Arbor Records has released a collection of rare solo performances recorded thirty years ago. Dick Hyman Solo At The Sacramento Jazz Festivals 1983-1988 is a brilliant assortment of piano virtuosity. Amazingly, these tracks were captured by a Sony Walkman Cassette Player that was placed inside the piano by Siegfried H. Mohr. Now with digital conversion, this music can be heard again. The CD begins with1983. And what better way to get the festivities underway than Gershwin. “S’ Wonderful” (from the beloved play Funny Face) has been Hyman’s trademark opening song. He begins with a whimsical intro that sails through a variety of chord changes before adopting a jaunty rhythm at the 1:00 mark. The melodic structure remains intact, but the improvisational flourishes are rousing. Taking on the rollicking tempos of James P. Johnson, “Jingles” percolates with intensity and vibrancy. It perfectly illustrates stride techniques that bridge ragtime to jazz. “Stella by Starlight” (written by Victor Young for the film, The Uninvited) has been recorded by a cadre of jazz legends including Bud Powell, Charlie Parker, Stan Getz, Miles Davis, Joe Pass and Dexter Gordon. This 4:43 gem starts with an expressive melancholy that morphs into hard-driving accelerated melody and base lines. The pace is relentless and the improvisational prowess makes this cover among the best.
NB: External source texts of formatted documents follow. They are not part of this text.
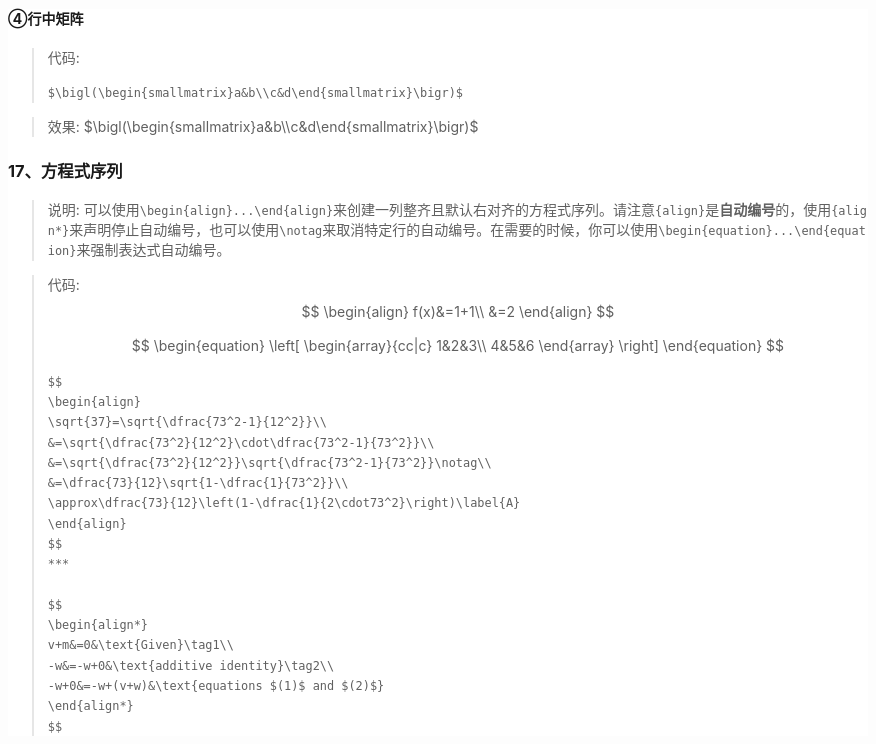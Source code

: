 #### ④行中矩阵

>代码:
>```text
>$\bigl(\begin{smallmatrix}a&b\\c&d\end{smallmatrix}\bigr)$
>```

>效果:
>$\bigl(\begin{smallmatrix}a&b\\c&d\end{smallmatrix}\bigr)$

### 17、方程式序列

>说明:  可以使用`\begin{align}...\end{align}`来创建一列整齐且默认右对齐的方程式序列。请注意`{align}`是**自动编号**的，使用`{align*}`来声明停止自动编号，也可以使用`\notag`来取消特定行的自动编号。在需要的时候，你可以使用`\begin{equation}...\end{equation}`来强制表达式自动编号。

>代码:
>$$
>\begin{align}
>f(x)&=1+1\\
>&=2
>\end{align}
>$$
>
>$$
>\begin{equation}
>\left[
>\begin{array}{cc|c}
>1&2&3\\
>4&5&6
>\end{array}
>\right]
>\end{equation}
>$$
>
>
>
>```text
>$$
>\begin{align}
>\sqrt{37}=\sqrt{\dfrac{73^2-1}{12^2}}\\
>&=\sqrt{\dfrac{73^2}{12^2}\cdot\dfrac{73^2-1}{73^2}}\\
>&=\sqrt{\dfrac{73^2}{12^2}}\sqrt{\dfrac{73^2-1}{73^2}}\notag\\
>&=\dfrac{73}{12}\sqrt{1-\dfrac{1}{73^2}}\\
>\approx\dfrac{73}{12}\left(1-\dfrac{1}{2\cdot73^2}\right)\label{A}
>\end{align}
>$$
>***
>
>$$
>\begin{align*}
>v+m&=0&\text{Given}\tag1\\
>-w&=-w+0&\text{additive identity}\tag2\\
>-w+0&=-w+(v+w)&\text{equations $(1)$ and $(2)$}
>\end{align*}
>$$
>```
Hyman’s eclectic composition selection is diverse and exciting and brings new enjoyment to classic music. “Jazz Me Blues” was a brief light in the shortened legacy of Bix Beiderbecke (And His Gang). Hyman delivers the syncopated and counter-rhythms in a near tango. His solos (as admitted in his liner notes) were meant to approximate the Beiderbecke choruses. The heavy context of Richard Wagner’s “Pilgrim’s Chorus” was converted by stride pianist Donald Lambert in 1945, making it a rollicking, upbeat arrangement. Hyman plays with record-setting speed as the left hand keeps a jaunty beat, while the right hand pushes chords, notation and speed to a big finish. In an inspired choice, “Virtuoso Rag” draws from stride and ragtime fingering with equal tenacity. Hyman’s phrasing and energetic commitment to the piece is exemplary. Each selection is fresh and new. As described in the liner notes, the brief “Eccentricity” (James P. Johnson) is a crafted, stylized piano roll. Hyman is as comfortable with classic jazz stride or ragtime. His cover of Ellington’s “Sophisticated Lady” has an underpinning of sophistication with sparkling runs and hushed emphasis. Then with equal adeptness, Hyman attacks Jelly roll Morton’s “Pep” with stride ferocity and New Orleans soul.
Wyman’s creativity shines on Fats Waller’s “Jitterbug Waltz” He renders the composition as a master-class appearance with numerous accents, descending chords and spirited 3/4 time. The bebop standard (although originally a show tune), “How High The Moon” swirls with tempo shits and scintillating right hand notation. Hyman compares his interpretation (with great respect) to the immortal Art Tatum. Slowing down a bit and delving into stride-blues, “Gulf Coast Blues” (written by Clarence Williams and popularized by Bessie Smith) is soulful with impeccable timing. Hyman finishes with deft versions of “Ain’t Misbehaving” and a second Clarence Williams piece (“Let Every Day Be Sweetheart’s Day”). The choice of “All The Things You Are” is perfect to wrap up this album. Starting out as an obscure 1939 broadway ditty, jazz musicians (Dizzy Gillespie, Dave Brubeck, Miles Davis, Sonny Rollins and several others) have adopted it as a standard. Hyman keeps the bar high in his cover.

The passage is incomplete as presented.